Louis de Grange, Felipe González, Matthieu Marechal, Rodrigo Troncoso
Abstract
It is shown that the control function (CF) method’s estimates of the modal constants in a multinomial logit model (MNL) with endogenous explanatory variables are biased. This has not previously been reported in the literature, and has consequences in demand analysis, transportation policy design and project evaluation. Two adaptations of existing approaches are proposed as alternatives to CF for deriving estimators of parameters in MNL models with endogenous explanatory variables that evidence good consistency properties. The first approach is based on moment conditions while the second one combines parameters obtained in two consecutive estimation stages. Both approaches employ instrumental variables. These two adapted approaches are implemented using simulated data from a transport mode choice problem.
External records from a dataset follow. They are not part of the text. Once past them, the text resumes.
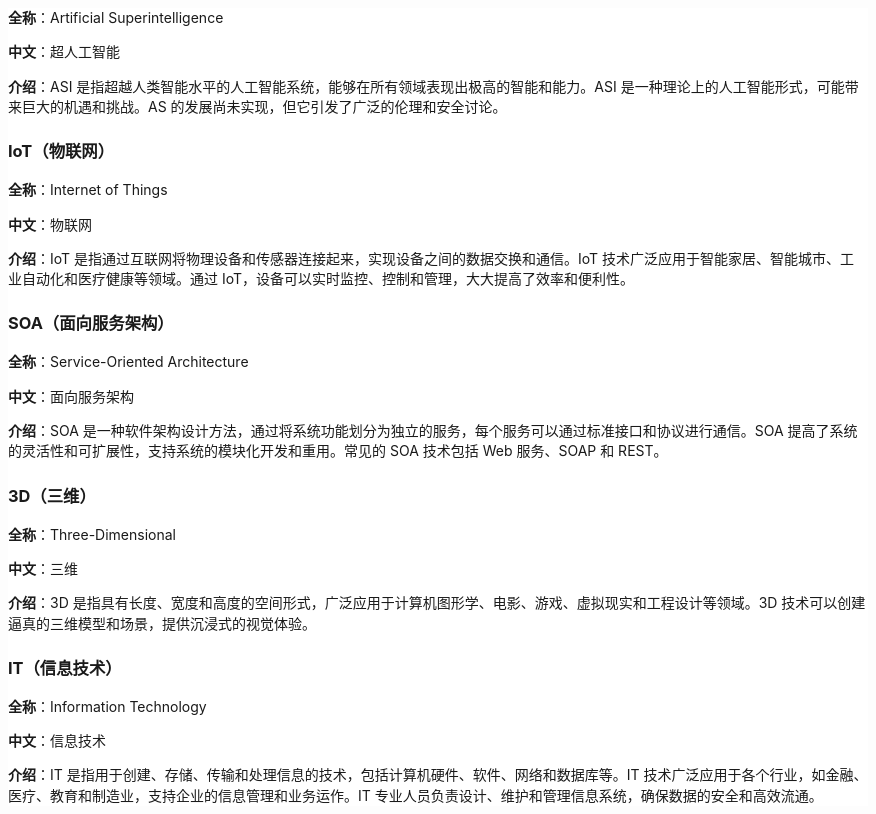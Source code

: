 **全称**：Artificial Superintelligence

**中文**：超人工智能

**介绍**：ASI 是指超越人类智能水平的人工智能系统，能够在所有领域表现出极高的智能和能力。ASI 是一种理论上的人工智能形式，可能带来巨大的机遇和挑战。AS 的发展尚未实现，但它引发了广泛的伦理和安全讨论。

### IoT（物联网）

**全称**：Internet of Things

**中文**：物联网

**介绍**：IoT 是指通过互联网将物理设备和传感器连接起来，实现设备之间的数据交换和通信。IoT 技术广泛应用于智能家居、智能城市、工业自动化和医疗健康等领域。通过 IoT，设备可以实时监控、控制和管理，大大提高了效率和便利性。

### SOA（面向服务架构）

**全称**：Service-Oriented Architecture

**中文**：面向服务架构

**介绍**：SOA 是一种软件架构设计方法，通过将系统功能划分为独立的服务，每个服务可以通过标准接口和协议进行通信。SOA 提高了系统的灵活性和可扩展性，支持系统的模块化开发和重用。常见的 SOA 技术包括 Web 服务、SOAP 和 REST。

### 3D（三维）

**全称**：Three-Dimensional

**中文**：三维

**介绍**：3D 是指具有长度、宽度和高度的空间形式，广泛应用于计算机图形学、电影、游戏、虚拟现实和工程设计等领域。3D 技术可以创建逼真的三维模型和场景，提供沉浸式的视觉体验。

### IT（信息技术）

**全称**：Information Technology

**中文**：信息技术

**介绍**：IT 是指用于创建、存储、传输和处理信息的技术，包括计算机硬件、软件、网络和数据库等。IT 技术广泛应用于各个行业，如金融、医疗、教育和制造业，支持企业的信息管理和业务运作。IT 专业人员负责设计、维护和管理信息系统，确保数据的安全和高效流通。
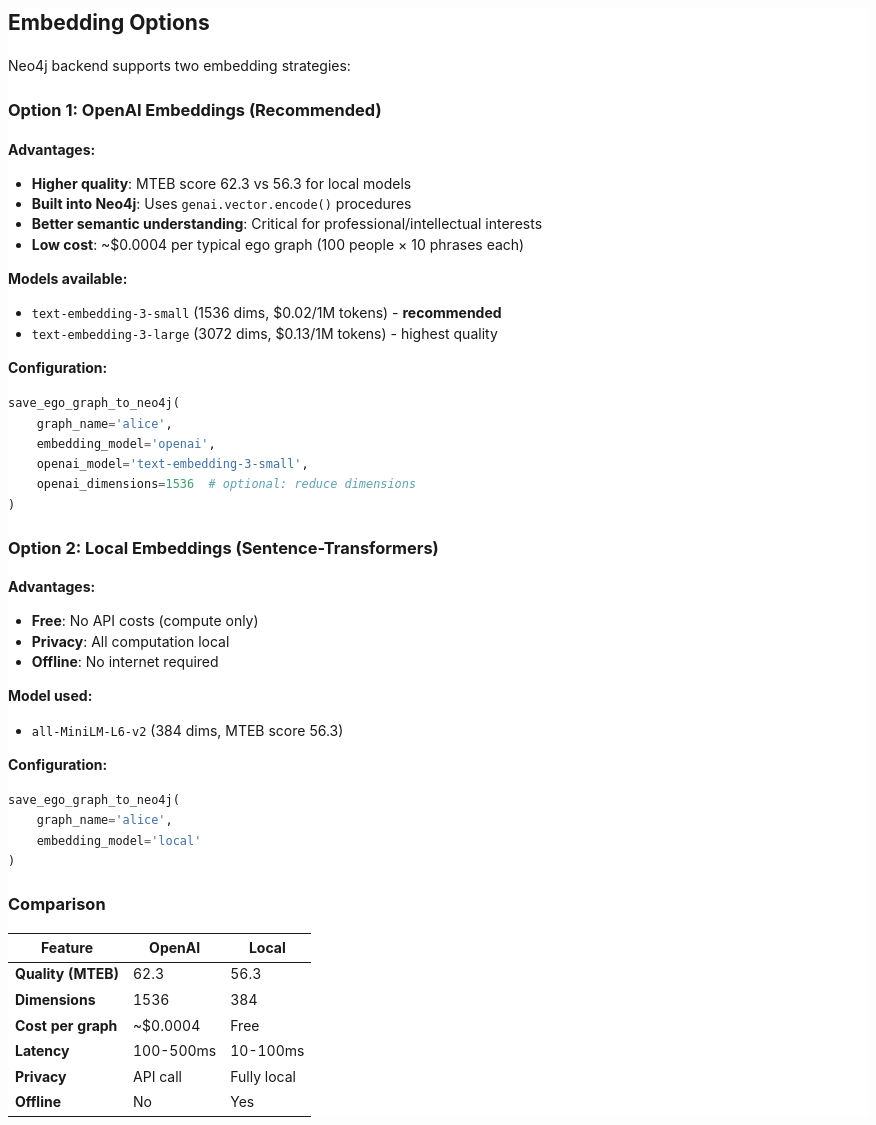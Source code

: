 ## Embedding Options

Neo4j backend supports two embedding strategies:

### Option 1: OpenAI Embeddings (Recommended)

**Advantages:**
- **Higher quality**: MTEB score 62.3 vs 56.3 for local models
- **Built into Neo4j**: Uses `genai.vector.encode()` procedures
- **Better semantic understanding**: Critical for professional/intellectual interests
- **Low cost**: ~$0.0004 per typical ego graph (100 people × 10 phrases each)

**Models available:**
- `text-embedding-3-small` (1536 dims, $0.02/1M tokens) - **recommended**
- `text-embedding-3-large` (3072 dims, $0.13/1M tokens) - highest quality

**Configuration:**
```python
save_ego_graph_to_neo4j(
    graph_name='alice',
    embedding_model='openai',
    openai_model='text-embedding-3-small',
    openai_dimensions=1536  # optional: reduce dimensions
)
```

### Option 2: Local Embeddings (Sentence-Transformers)

**Advantages:**
- **Free**: No API costs (compute only)
- **Privacy**: All computation local
- **Offline**: No internet required

**Model used:**
- `all-MiniLM-L6-v2` (384 dims, MTEB score 56.3)

**Configuration:**
```python
save_ego_graph_to_neo4j(
    graph_name='alice',
    embedding_model='local'
)
```

### Comparison

| Feature | OpenAI | Local |
|---------|--------|-------|
| **Quality (MTEB)** | 62.3 | 56.3 |
| **Dimensions** | 1536 | 384 |
| **Cost per graph** | ~$0.0004 | Free |
| **Latency** | 100-500ms | 10-100ms |
| **Privacy** | API call | Fully local |
| **Offline** | No | Yes |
The results are compared with those obtained using the classic control-function method, typically used by practitioners for estimating transport demand models with endogenous variables and making quantitative evaluations of transport policies and projects. All three approaches generate similar estimates for the parameters of the explanatory variables, but the two proposed adaptations produce considerably more accurate estimates of the modal constants. This greater accuracy has potentially significant consequences for multinomial logit models’ predictive ability and estimates of marginal effects, elasticities and the social benefits of projects based on consumer surplus calculations.